White supremacist mass murderer Dylann Roof staged a hunger strike this month while on federal death row, alleging in letters to The Associated Press that he’s been “targeted by staff,” “verbally harassed and abused without cause” and “treated disproportionately harsh.”
The 25-year-old Roof, who killed nine black church members during a Bible study in Charleston, South Carolina, in 2015, told the AP in a letter dated Feb. 13 that the staff at the federal prison in Terre Haute, Indiana, feel justified in their conduct “since I am hated by the general public.”
A person familiar with the matter said Roof had been on a hunger strike but was no longer on one, as of this week. The person couldn’t immediately provide specific details about the length of the hunger strike or whether medical staff needed to intervene. The person wasn’t authorized to discuss the matter publicly and spoke to the AP on condition of anonymity.

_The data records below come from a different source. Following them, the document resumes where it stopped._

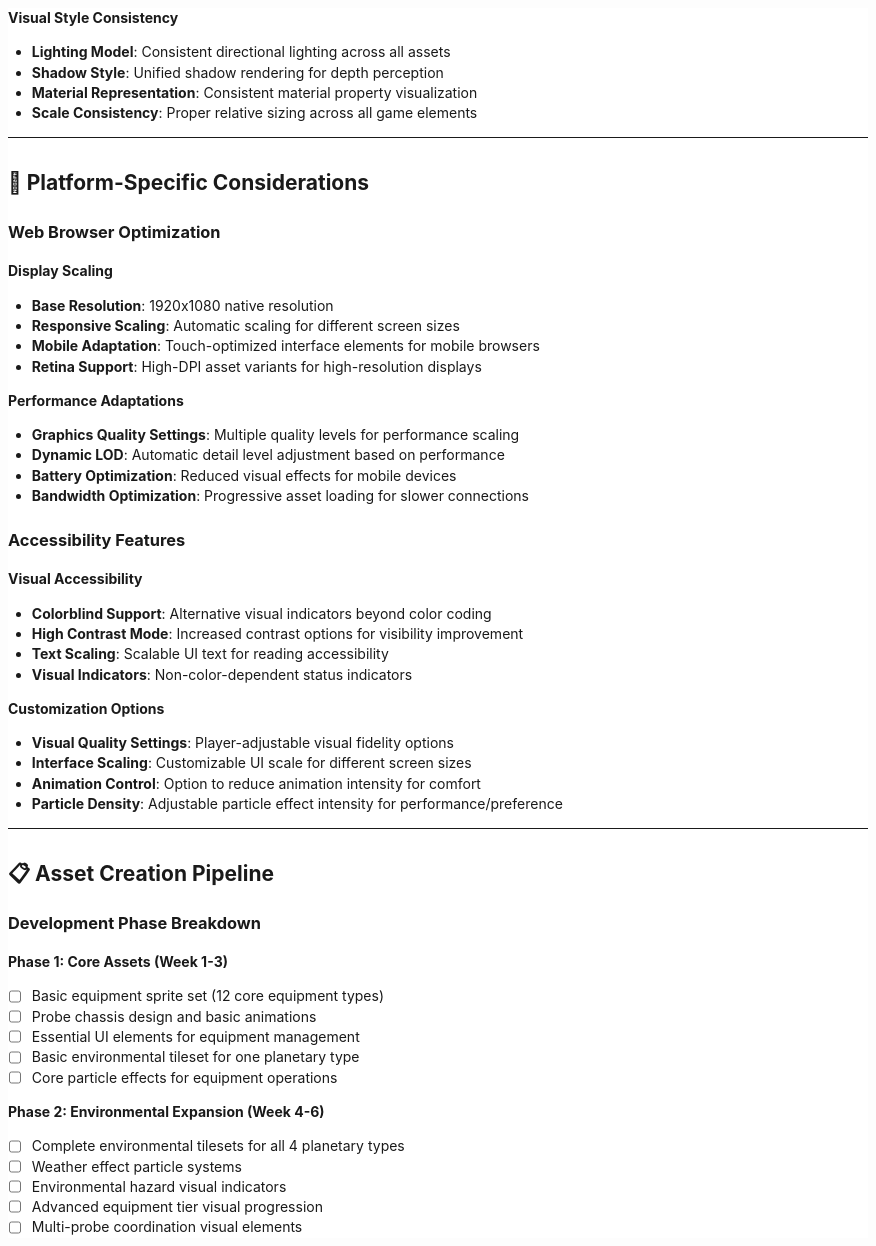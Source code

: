 **Visual Style Consistency**
- **Lighting Model**: Consistent directional lighting across all assets
- **Shadow Style**: Unified shadow rendering for depth perception
- **Material Representation**: Consistent material property visualization
- **Scale Consistency**: Proper relative sizing across all game elements

---

## 📱 Platform-Specific Considerations

### Web Browser Optimization

**Display Scaling**
- **Base Resolution**: 1920x1080 native resolution
- **Responsive Scaling**: Automatic scaling for different screen sizes
- **Mobile Adaptation**: Touch-optimized interface elements for mobile browsers
- **Retina Support**: High-DPI asset variants for high-resolution displays

**Performance Adaptations**
- **Graphics Quality Settings**: Multiple quality levels for performance scaling
- **Dynamic LOD**: Automatic detail level adjustment based on performance
- **Battery Optimization**: Reduced visual effects for mobile devices
- **Bandwidth Optimization**: Progressive asset loading for slower connections

### Accessibility Features

**Visual Accessibility**
- **Colorblind Support**: Alternative visual indicators beyond color coding
- **High Contrast Mode**: Increased contrast options for visibility improvement
- **Text Scaling**: Scalable UI text for reading accessibility
- **Visual Indicators**: Non-color-dependent status indicators

**Customization Options**
- **Visual Quality Settings**: Player-adjustable visual fidelity options
- **Interface Scaling**: Customizable UI scale for different screen sizes
- **Animation Control**: Option to reduce animation intensity for comfort
- **Particle Density**: Adjustable particle effect intensity for performance/preference

---

## 📋 Asset Creation Pipeline

### Development Phase Breakdown

**Phase 1: Core Assets (Week 1-3)**
- [ ] Basic equipment sprite set (12 core equipment types)
- [ ] Probe chassis design and basic animations
- [ ] Essential UI elements for equipment management
- [ ] Basic environmental tileset for one planetary type
- [ ] Core particle effects for equipment operations

**Phase 2: Environmental Expansion (Week 4-6)**
- [ ] Complete environmental tilesets for all 4 planetary types
- [ ] Weather effect particle systems
- [ ] Environmental hazard visual indicators
- [ ] Advanced equipment tier visual progression
- [ ] Multi-probe coordination visual elements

Roof wrote in his letter to the AP that he went on the hunger strike to protest the treatment he received from a Bureau of Prisons disciplinary hearing officer over earlier complaints that he was refused access to the law library and access to a copy machine to file legal papers.
Roof’s Feb. 13 letter indicated he was already “several days” into a hunger strike, and he wrote in a follow-up letter that the protest ended a day later after corrections officers forcibly tried to take his blood and insert an IV into his arm, causing him to briefly pass out.
“I feel confident I could have gone much, much longer without food,” Roof wrote in the Feb. 16 follow-up letter. “It’s just not worth being murdered over.”
The allegations could not immediately be verified and a spokeswoman for the Bureau of Prisons said the agency had no comment on Roof’s allegations, citing privacy concerns.
Roof’s lawyers said in a statement that they were “working with BOP to resolve the issues addressed in the letters.”
Roof’s lawyers filed an appeal to his federal convictions and death sentence last month, arguing that he was mentally ill when he represented himself at his capital trial.
In a 321-page legal brief, Roof’s lawyers asked a federal appeals court in Richmond, Virginia, to review 20 issues, including errors they say were made by the judge and prosecutors that “tainted” his sentencing. One of their main arguments is that U.S. District Judge Richard Gergel should not have allowed Roof to represent himself during the penalty phase of his trial because he was a 22-year-old ninth-grade dropout “who believed his sentence didn’t matter because white nationalists would free him from prison after an impending race war.”
Roof is the first person to be ordered executed for a federal hate crime. Attorney General William Barr announced in July that the government would resume executions and scheduled five executions — though Roof is not included among that group — ending an informal moratorium on federal capital punishment as the issue receded from the public domain. The Supreme Court has temporarily halted the executions after some of the chosen inmates challenged the new execution procedures in court.